Meet Ric, a Support worker at a community interest company in Exeter which supports young adults aged 19 to 25 with learning difficulties. He spent 10 years working in office jobs before studying drama at university, which inspired a career change to social care. Read more about his story below.
I had an epiphany and realised I could help people.
“10 years ago I was doing an office job, working the usual 9-5 hours and I wasn’t really enjoying it. After quitting my job, I went back into education, which led me to doing a degree in drama.
“In the final year of my degree, I was doing some work experience at a theatre school with young people of all ages and abilities, it was really rewarding to help them with their acting skills, confidence and self-esteem. I was at a stage in my life where I wanted a bit of stability and the teaching module opened my eyes to the different options available in education and social care. I think I had an epiphany in a way and realised I could really help people.

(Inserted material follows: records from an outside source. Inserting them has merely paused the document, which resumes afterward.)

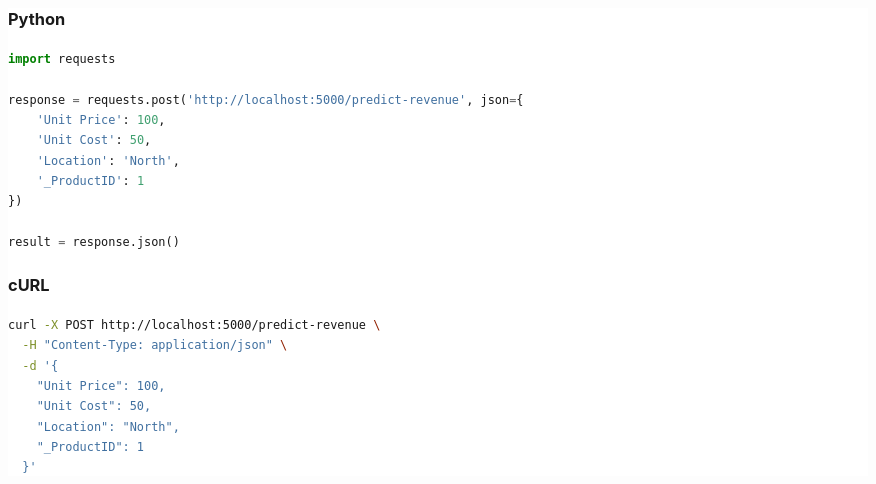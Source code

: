 ### Python
```python
import requests

response = requests.post('http://localhost:5000/predict-revenue', json={
    'Unit Price': 100,
    'Unit Cost': 50,
    'Location': 'North',
    '_ProductID': 1
})

result = response.json()
```

### cURL
```bash
curl -X POST http://localhost:5000/predict-revenue \
  -H "Content-Type: application/json" \
  -d '{
    "Unit Price": 100,
    "Unit Cost": 50,
    "Location": "North",
    "_ProductID": 1
  }'
```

“When I graduated, I applied for teaching assistant jobs and was lucky enough to get a job as a Teaching Assistant in a special school before moving to the role I have now.”
The students brighten my day – they’re the reason I do this.
Ric works in a day centre for young people between 19 and 25 with learning disabilities, helping them gain the skills for more independent living.
“You’re helping people at a very important stage of their lives as young adults. We try to get our students to be as independent as possible through a variety of tasks and help prepare them as they go off into the world. As well as teach them life skills we also do fun activities like crafts and street dance. The students really brighten my day – they’re the reason I do this.”
I’m so glad I made the change.
“I found working in an office could be quite monotonous, but each day is different here – there is so much variety. One day you might be doing street dance and the next swimming or woodworking. I’m so glad I made the change.
“Working with young people is a challenging job, there’s no doubt about that, but it’s also a very rewarding job. If I can just make a person’s life just one per cent better by helping them learn the skills they need, then it’s all worth it.”
I feel really lucky that I enjoy what I do.
“When I see the students get involved in group activities running around, smiling and laughing, I feel pride, joy – I feel fantastic. I’ve been here for six years, and I feel lucky that I really enjoy what I do. I am proof that you can change careers and that you don’t always have to stick to one particular path in life.
” In the future I would like to do more work in the community as an enabler on a 1 to 1 basis – helping young people as they move on with their lives.”